The Jazz will wear two new mountain jerseys next season (a purple one that's a modern take on the late '90s era, and a black one featuring a large J-note) alongside two of their current jerseys.
"A lot of that is just a logistic thing," Barnes said of sticking with the black and yellow uniforms for one more season. "You need a white uniform, and we can't transfer over our statement edition (the new black J-note one) until later."
The team can begin to wear the new black J-note jersey on Jan. 1, 2025.
The team will complete the brand transition for the 2025-26 season. At that point, the yellow and black palette will be completely phased out and replaced with jerseys similar to the purple-gradient mountain jerseys the team wore last season.

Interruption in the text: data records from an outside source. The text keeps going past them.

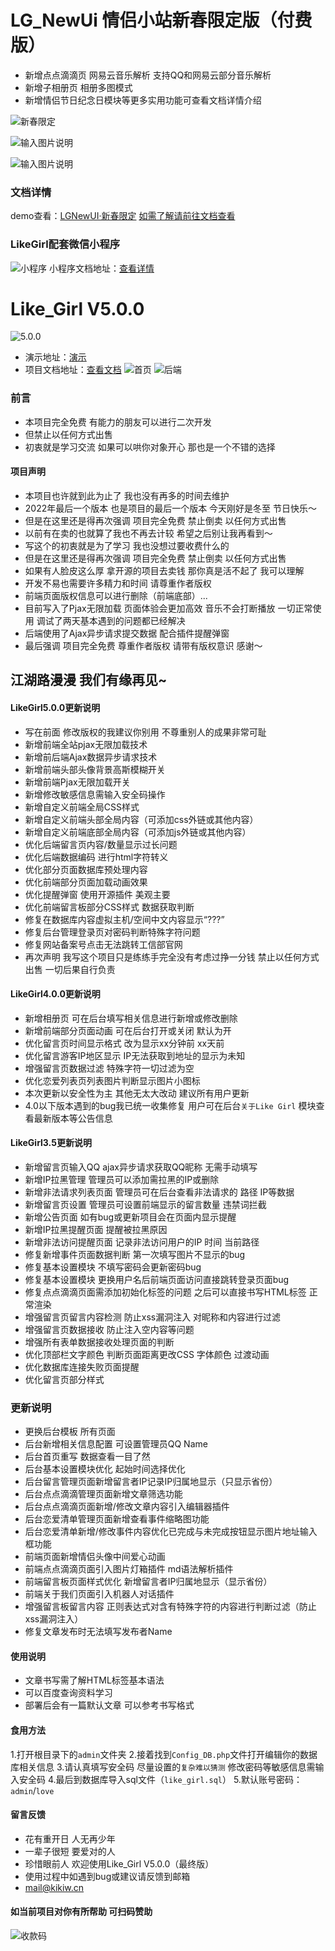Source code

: # LG_NewUi 情侣小站新春限定版（付费版）
- 新增点点滴滴页 网易云音乐解析 支持QQ和网易云部分音乐解析
- 新增子相册页 相册多图模式
- 新增情侣节日纪念日模块等更多实用功能可查看文档详情介绍

![新春限定](https://img.gejiba.com/images/c1ad5b57aad8bd12fdb95c27e3121b37.png)

![输入图片说明](https://img.gejiba.com/images/e0bf70684448dcebc3df32fc659ca0e1.jpg)

![输入图片说明](https://img.gejiba.com/images/8c71bd32b3243abffe868b67cd696f03.jpg)

### 文档详情
demo查看：[LGNewUI·新春限定](https://lguiy.kikiw.cn/)
[如需了解请前往文档查看](https://blog.kikiw.cn/index.php/archives/65/)

### LikeGirl配套微信小程序

![小程序](https://img.gejiba.com/images/b7fdf30b219be03008ed4e5e7c039471.png)
小程序文档地址：[查看详情](https://blog.kikiw.cn/index.php/archives/55/)


# Like_Girl V5.0.0

![5.0.0](https://img.gejiba.com/images/444c8467c3cb72f3002c80eab60659a1.png)

- 演示地址：[演示](https://lovey.kikiw.cn)
- 项目文档地址：[查看文档](https://blog.kikiw.cn/index.php/archives/52/)
  ![首页](https://img.gejiba.com/images/d1947b697e6735637a6e460332ba14cd.png)
  ![后端](https://img.gejiba.com/images/7f71be28f996a744fdfacc9f663ec975.png)

### 前言

* 本项目完全免费 有能力的朋友可以进行二次开发
* 但禁止以任何方式出售
* 初衷就是学习交流 如果可以哄你对象开心 那也是一个不错的选择
#### 项目声明

* 本项目也许就到此为止了 我也没有再多的时间去维护
* 2022年最后一个版本 也是项目的最后一个版本 今天刚好是冬至 节日快乐～
* 但是在这里还是得再次强调 项目完全免费 禁止倒卖 以任何方式出售
* 以前有在卖的也就算了我也不再去计较 希望之后别让我再看到～
* 写这个的初衷就是为了学习 我也没想过要收费什么的
* 但是在这里还是得再次强调 项目完全免费 禁止倒卖 以任何方式出售
* 如果有人脸皮这么厚 拿开源的项目去卖钱 那你真是活不起了 我可以理解
* 开发不易也需要许多精力和时间 请尊重作者版权
* 前端页面版权信息可以进行删除（前端底部）...
* 目前写入了Pjax无限加载 页面体验会更加高效 音乐不会打断播放 一切正常使用 调试了两天基本遇到的问题都已经解决
* 后端使用了Ajax异步请求提交数据 配合插件提醒弹窗
* 最后强调 项目完全免费 尊重作者版权 请带有版权意识 感谢～

##   江湖路漫漫 我们有缘再见~

#### LikeGirl5.0.0更新说明

* 写在前面 修改版权的我建议你别用 不尊重别人的成果非常可耻
* 新增前端全站pjax无限加载技术
* 新增前后端Ajax数据异步请求技术
* 新增前端头部头像背景高斯模糊开关
* 新增前端Pjax无限加载开关
* 新增修改敏感信息需输入安全码操作
* 新增自定义前端全局CSS样式
* 新增自定义前端头部全局内容（可添加css外链或其他内容）
* 新增自定义前端底部全局内容（可添加js外链或其他内容）
* 优化后端留言页内容/数量显示过长问题
* 优化后端数据编码 进行html字符转义
* 优化部分页面数据库预处理内容
* 优化前端部分页面加载动画效果
* 优化提醒弹窗 使用开源插件 美观主要
* 优化前端留言板部分CSS样式 数据获取判断
* 修复在数据库内容虚拟主机/空间中文内容显示“???”
* 修复后台管理登录页对密码判断特殊字符问题
* 修复网站备案号点击无法跳转工信部官网
* 再次声明 我写这个项目只是练练手完全没有考虑过挣一分钱 禁止以任何方式出售 一切后果自行负责

#### LikeGirl4.0.0更新说明

* 新增相册页 可在后台填写相关信息进行新增或修改删除
* 新增前端部分页面动画 可在后台打开或关闭 默认为开
* 优化留言页时间显示格式 改为显示xx分钟前 xx天前
* 优化留言游客IP地区显示 IP无法获取到地址的显示为未知
* 增强留言页数据过滤 特殊字符一切过滤为空
* 优化恋爱列表页列表图片判断显示图片小图标
* 本次更新以安全性为主 其他无太大改动 建议所有用户更新
* 4.0以下版本遇到的bug我已统一收集修复  用户可在后台`关于Like Girl` 模块查看最新版本等公告信息



#### LikeGirl3.5更新说明

* 新增留言页输入QQ ajax异步请求获取QQ昵称 无需手动填写
* 新增IP拉黑管理 管理员可以添加需拉黑的IP或删除
* 新增非法请求列表页面 管理员可在后台查看非法请求的 路径 IP等数据
* 新增留言页设置 管理员可设置前端显示的留言数量 违禁词拦截
* 新增公告页面 如有bug或更新项目会在页面内显示提醒
* 新增IP拉黑提醒页面 提醒被拉黑原因
* 新增非法访问提醒页面 记录非法访问用户的IP 时间 当前路径
* 修复新增事件页面数据判断 第一次填写图片不显示的bug
* 修复基本设置模块 不填写密码会更新密码bug
* 修复基本设置模块 更换用户名后前端页面访问直接跳转登录页面bug
* 修复点点滴滴页面需添加初始化标签的问题 之后可以直接书写HTML标签 正常渲染
* 增强留言页留言内容检测 防止xss漏洞注入 对昵称和内容进行过滤
* 增强留言页数据接收 防止注入空内容等问题
* 增强所有表单数据接收处理页面的判断
* 优化顶部栏文字颜色 判断页面距离更改CSS 字体颜色 过渡动画
* 优化数据库连接失败页面提醒
* 优化留言页部分样式

### 更新说明

- 更换后台模板 所有页面
- 后台新增相关信息配置 可设置管理员QQ Name
- 后台首页重写 数据查看一目了然
- 后台基本设置模块优化 起始时间选择优化
- 后台留言管理页面新增留言者IP记录IP归属地显示（只显示省份）
- 后台点点滴滴管理页面新增文章筛选功能
- 后台点点滴滴页面新增/修改文章内容引入编辑器插件
- 后台恋爱清单管理页面新增查看事件缩略图功能
- 后台恋爱清单新增/修改事件内容优化已完成与未完成按钮显示图片地址输入框功能
- 前端页面新增情侣头像中间爱心动画
- 前端点点滴滴页面引入图片灯箱插件 md语法解析插件
- 前端留言板页面样式优化 新增留言者IP归属地显示（显示省份）
- 前端关于我们页面引入机器人对话插件
- 增强留言板留言内容 正则表达式对含有特殊字符的内容进行判断过滤（防止xss漏洞注入）
- 修复文章发布时无法填写发布者Name

#### 使用说明

- 文章书写需了解HTML标签基本语法
- 可以百度查询资料学习
- 部署后会有一篇默认文章 可以参考书写格式

#### 食用方法
1.打开根目录下的`admin`文件夹
2.接着找到`Config_DB.php`文件打开编辑你的数据库相关信息
3.请认真填写安全码 尽量设置的`复杂难以猜测` 修改密码等敏感信息需输入安全码
4.最后到数据库导入sql文件（`like_girl.sql`）
5.默认账号密码：`admin`/`love`
#### 留言反馈

- 花有重开日 人无再少年
- 一辈子很短 要爱对的人
- 珍惜眼前人 欢迎使用Like_Girl V5.0.0（最终版）
- 使用过程中如遇到bug或建议请反馈到邮箱
- mail@kikiw.cn
#### 如当前项目对你有所帮助 可扫码赞助
![收款码](https://img.gejiba.com/images/b5e058f6f3c2ce6bd9d3ab4205aa0bac.png)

The team will also wear a new city edition jersey in 2025-26 that will be revealed in the fall of 2025.

"We've had purple in some form or fashion in our brand for 75% of our time, and so it just made sense to bring that back and to bring it to the forefront," Barnes said. "The black is something that helps us go into the future, and that sky blue helps tie things together and really gives us an ownable color palette.
"There may be one or two teams in all sports that have this color palette, but certainly this is the only team in the NBA that has this color palette."
Notably, the new jerseys do not feature the word "Jazz," instead the organization chose to go with "Utah" or the J-note logo. That is purposeful.
"Utah is so important to what we're doing," Barnes said. "I think, specifically, now having Utah on the front of our uniforms is important. We're one of the few teams in the NBA that represents an entire state and not a city."

And to showcase the new rebrand — the team is referring to it as a "revival" — the Jazz wanted to highlight the state. The Jazz called on their nation-leading junior basketball program and photographed 50 youth players on school courts with mountains in the background.
"It wasn't that hard to find, because if you live here in the valley, you realize there's a beautiful view pretty much anywhere you go," Barnes said.
But why the change so quickly after a rebrand?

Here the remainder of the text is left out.